CA Paris, Pôle 5 ch. 2, 22 mars 2019, n° 17/21767
PARIS
Arrêt
PARTIES
Demandeur :
Mme Karida S.
Défendeur :
S.A. AIR AUSTRAL, S.A.S. EWA AIR
COMPOSITION DE LA JURIDICTION
Président :
Mme Anne-Marie GABER
Conseillers :
Mme Laurence LEHMANN, Mme Françoise BARUTEL
Avocats :
SELARL CABINET CHRISTIAN D. & ASSOCIES, SELARL 2H AVOCATS, SELAS LEXINGTON AVOCATS
ARRET :
Contradictoire
Par mise à disposition de l'arrêt au greffe de la Cour, les parties en ayant été préalablement avisées dans les conditions prévues au deuxième alinéa de l'article 450 du code de procédure civile
Signé par Mme Anne-Marie GABER, Présidente, et par Mme Carole TREJAUT, Greffière, à laquelle la minute du présent arrêt a été remise par la magistrate signataire.
Vu le jugement contradictoire du 10 novembre 2017 rendu par le tribunal de grande instance de Paris,
Vu l'appel interjeté le 27 novembre 2017 par Mme S.,
Vu les dernières conclusions (n°2) remises au greffe, et notifiées, par voie électronique, le 30 janvier 2019 de l'appelante,
Vu les conclusions en défense (n°1) remises au greffe, et notifiées, par voie électronique, le 12 décembre 2018 des sociétés Ewa Air et Air Austral, intimées et incidemment appelantes,
Vu l'ordonnance de clôture du 6 février 2019,
Vu la note d'audience du 6 février 2019 relavant contradictoirement que la cour observe que dans le dispositif de ses écritures Mme S. ne formule aucune prétention au titre de la concurrence déloyale et que cette demande est réputée abandonnée,
Il est expressément renvoyé, pour un exposé complet des faits de la cause et de la procédure, à la décision entreprise et aux écritures précédemment visées des parties.

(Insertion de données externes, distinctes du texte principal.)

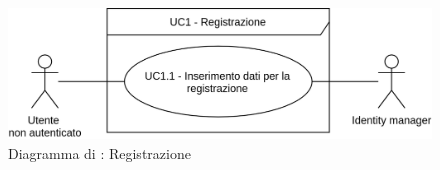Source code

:  \label{AccessoPiattaforma}
\label{registrazione}

\begin{figure}[H]
	\centering
	\includegraphics[scale=1]{Immagini/DiagrammiUC/AccessoAllaPiattaforma/Registrazione.png}
	\caption{Diagramma di \actualUC: Registrazione}
	\label{fig:registrazione}
\end{figure}


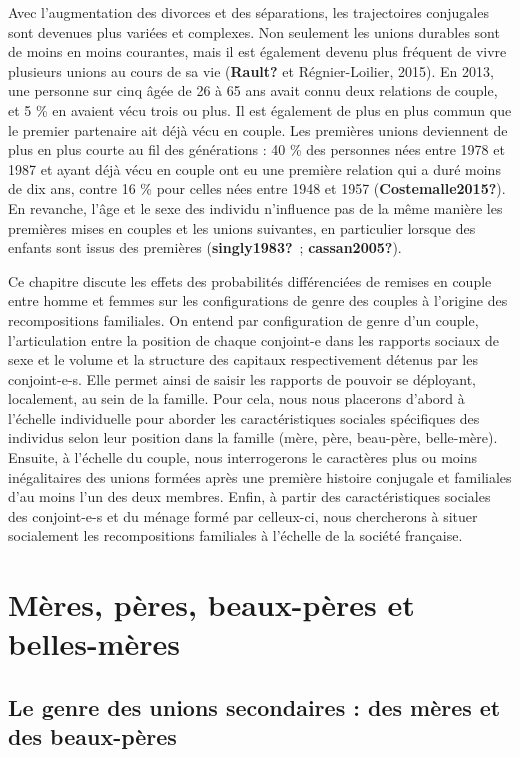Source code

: \documentclass[
  12pt,
]{book}
\begin{document}
Avec l'augmentation des divorces et des séparations, les trajectoires
conjugales sont devenues plus variées et complexes. Non seulement les
unions durables sont de moins en moins courantes, mais il est également
devenu plus fréquent de vivre plusieurs unions au cours de sa vie
(\textbf{Rault?} et Régnier-Loilier, 2015). En 2013, une personne sur
cinq âgée de 26 à 65 ans avait connu deux relations de couple, et 5 \%
en avaient vécu trois ou plus. Il est également de plus en plus commun
que le premier partenaire ait déjà vécu en couple. Les premières unions
deviennent de plus en plus courte au fil des générations : 40 \% des
personnes nées entre 1978 et 1987 et ayant déjà vécu en couple ont eu
une première relation qui a duré moins de dix ans, contre 16 \% pour
celles nées entre 1948 et 1957 (\textbf{Costemalle2015?}). En revanche,
l'âge et le sexe des individu n'influence pas de la même manière les
premières mises en couples et les unions suivantes, en particulier
lorsque des enfants sont issus des premières (\textbf{singly1983?}~;
\textbf{cassan2005?}).

Ce chapitre discute les effets des probabilités différenciées de remises
en couple entre homme et femmes sur les configurations de genre des
couples à l'origine des recompositions familiales. On entend par
configuration de genre d'un couple, l'articulation entre la position de
chaque conjoint-e dans les rapports sociaux de sexe et le volume et la
structure des capitaux respectivement détenus par les conjoint-e-s. Elle
permet ainsi de saisir les rapports de pouvoir se déployant, localement,
au sein de la famille. Pour cela, nous nous placerons d'abord à
l'échelle individuelle pour aborder les caractéristiques sociales
spécifiques des individus selon leur position dans la famille (mère,
père, beau-père, belle-mère). Ensuite, à l'échelle du couple, nous
interrogerons le caractères plus ou moins inégalitaires des unions
formées après une première histoire conjugale et familiales d'au moins
l'un des deux membres. Enfin, à partir des caractéristiques sociales des
conjoint-e-s et du ménage formé par celleux-ci, nous chercherons à
situer socialement les recompositions familiales à l'échelle de la
société française.

\section{Mères, pères, beaux-pères et
belles-mères}\label{muxe8res-puxe8res-beaux-puxe8res-et-belles-muxe8res}

\subsection{Le genre des unions secondaires : des mères et des
beaux-pères}\label{le-genre-des-unions-secondaires-des-muxe8res-et-des-beaux-puxe8res}
\end{document}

Il sera simplement rappelé que Mme S. se prévaut de droits d'auteur en particulier sur deux croquis au crayon montrant chacun une robe de couleur unie, l'une claire, l'autre foncée, avec des galons et un foulard de même motif, présentant des fleurs en étoile à longs pétales (dont il n'est pas discuté qu il s'agit de la fleur d'Ylang) sur fond clair pour la robe foncée et sur fond foncé pour la robe claire, présentés comme suit :
Ayant constaté que des uniformes confectionnés sur la base de ses croquis étaient devenus les uniformes officiels des hôtesses de l'air de la société Ewa Air, filiale mahoraise de la société Air Austral, qui communiquait sur ces créations, sans, selon elle, qu'aucun accord n'ait été conclu ni aucune offre de rémunération faite, elle a adressé les 5 et 9 juin 2015 une mise en demeure aux sociétés Ewa Air et Air Austral afin d'obtenir notamment le paiement de 50 000 euros au titre de la rémunération de son travail et de la réparation des préjudices résultant des atteintes à ses droits d'auteur.

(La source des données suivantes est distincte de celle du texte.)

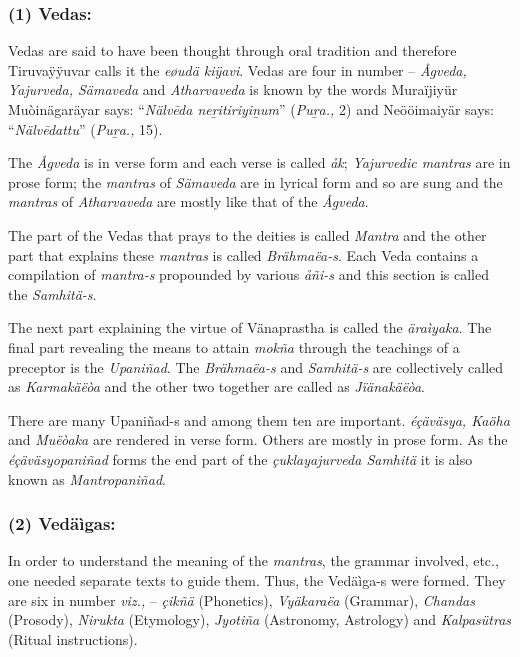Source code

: \subsubsection*{(1) Vedas:}

Vedas are said to have been thought through oral tradition and therefore Tiruvaÿÿuvar calls it the \textit{eøudä kiÿavi}. Vedas are four in number – \textit{Ågveda, Yajurveda, Sämaveda} and \textit{Atharvaveda} is known by the words Muraïjiyür Muòinägaräyar says: “\textit{Nälvēda neṟitiriyiṉum}” (\textit{Puṟa.,} 2) and Neööimaiyär says: “\textit{Nälvēdattu}” (\textit{Puṟa.,} 15).

The \textit{Ågveda} is in verse form and each verse is called \textit{åk}; \textit{Yajurvedic mantras} are in prose form; the \textit{mantras} of \textit{Sämaveda} are in lyrical form and so are sung and the \textit{mantras} of \textit{Atharvaveda} are mostly like that of the \textit{Ågveda}.

The part of the Vedas that prays to the deities is called \textit{Mantra} and the other part that explains these \textit{mantras} is called \textit{Brähmaëa-s}. Each Veda contains a compilation of \textit{mantra-s} propounded by various \textit{åñi-s} and this section is called the \textit{Samhitä-s}.

The next part explaining the virtue of Vänaprastha is called the \textit{äraìyaka}. The final part revealing the means to attain \textit{mokña} through the teachings of a preceptor is the \textit{Upaniñad}. The \textit{Brähmaëa-s} and \textit{Samhitä-s} are collectively called as \textit{Karmakäëòa} and the other two together are called as \textit{Jïänakäëòa}.

There are many Upaniñad-s and among them ten are important. \textit{éçäväsya, Kaöha} and \textit{Muëòaka} are rendered in verse form. Others are mostly in prose form. As the \textit{éçäväsyopaniñad} forms the end part of the \textit{çuklayajurveda Samhitä} it is also known as \textit{Mantropaniñad}.


\subsubsection*{(2) Vedäìgas:}

In order to understand the meaning of the \textit{mantras}, the grammar involved, etc., one needed separate texts to guide them. Thus, the Vedäìga-s were formed. They are six in number \textit{viz.,} – \textit{çikñä} (Phonetics), \textit{Vyäkaraëa} (Grammar), \textit{Chandas} (Prosody), \textit{Nirukta} (Etymology), \textit{Jyotiña} (Astronomy, Astrology) and \textit{Kalpasütras} (Ritual instructions).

Les sociétés Ewa Air et Air Austral n'ayant pas donné suite à ses demandes elle les a, selon la décision entreprise, faites assigner les 24 juillet et 10 août 2015 devant le tribunal de grande instance de Nanterre, lequel s'est déclaré incompétent le 14 janvier 2016 au profit du tribunal de grande instance de Paris.
Le juge de la mise en état a, par ordonnance du 25 novembre 2016, déclaré irrecevable l'exception de nullité de l'assignation et fait injonction à Mme S. de déterminer l'oeuvre ou les oeuvres qu'elle revendique, de caractériser les éléments d'originalité invoqués et d'établir la matérialité de la contrefaçon alléguée.

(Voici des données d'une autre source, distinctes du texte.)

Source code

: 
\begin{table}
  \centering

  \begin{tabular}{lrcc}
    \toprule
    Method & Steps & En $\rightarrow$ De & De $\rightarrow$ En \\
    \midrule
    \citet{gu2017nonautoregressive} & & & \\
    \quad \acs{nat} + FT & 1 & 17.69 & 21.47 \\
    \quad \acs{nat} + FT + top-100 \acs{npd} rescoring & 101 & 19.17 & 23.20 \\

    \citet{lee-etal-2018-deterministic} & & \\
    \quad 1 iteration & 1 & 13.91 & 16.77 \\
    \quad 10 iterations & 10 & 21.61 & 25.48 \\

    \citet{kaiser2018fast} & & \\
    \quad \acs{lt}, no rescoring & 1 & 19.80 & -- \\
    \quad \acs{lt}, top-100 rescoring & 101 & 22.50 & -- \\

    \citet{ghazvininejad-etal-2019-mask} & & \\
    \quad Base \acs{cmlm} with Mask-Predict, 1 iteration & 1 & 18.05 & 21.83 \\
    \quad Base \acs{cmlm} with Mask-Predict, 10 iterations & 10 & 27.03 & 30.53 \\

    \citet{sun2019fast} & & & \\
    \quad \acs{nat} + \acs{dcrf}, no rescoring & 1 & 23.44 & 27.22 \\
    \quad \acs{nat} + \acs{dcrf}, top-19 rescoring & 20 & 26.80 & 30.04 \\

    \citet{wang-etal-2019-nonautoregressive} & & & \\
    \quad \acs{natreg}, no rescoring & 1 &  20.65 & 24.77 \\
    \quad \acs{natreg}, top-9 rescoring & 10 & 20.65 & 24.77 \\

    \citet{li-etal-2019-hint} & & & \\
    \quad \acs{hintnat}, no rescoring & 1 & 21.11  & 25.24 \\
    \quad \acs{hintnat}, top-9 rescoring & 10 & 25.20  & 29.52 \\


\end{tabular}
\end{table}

Par jugement dont appel, les premiers juges ont, entre autres dispositions, dit que les croquis réalisés par Mme S. ne bénéficient pas de la protection par le droit d'auteur, la condamnant à payer aux sociétés Air Austral et Ewa Air 2 000 euros en application de l'article 700 du code de procédure civile, et débouté ces sociétés de leurs demandes pour procédure abusive.
Mme S., appelante, maintient avoir créé en octobre 2013 une 'uvre originale et n'avoir pas donné son accord à son exploitation, réitérant ses demandes en paiement d'une somme de 40 000 euros pour atteinte à ses droits patrimoniaux d'auteur et de 10 000 euros pour préjudice moral subi, sollicitant par ailleurs le paiement de 10 000 euros au titre de l'article 700 du code de procédure civile.
Les sociétés Ewa Air et Air Austral, appelantes incidentes, renouvellent leur demande en paiement de la somme de 10 000 euros pour procédure abusive et réclament 25 000 euros au titre de l'article 700 du code de procédure civile.
Les fins de non recevoir opposées en première instance par les sociétés Air austral et Ewa Air ne sont pas reprises et les demandes de Mme S. fondées sur l'article 1240 du code civil sont, ainsi que relevé contradictoirement à l'audience, réputées abandonnées.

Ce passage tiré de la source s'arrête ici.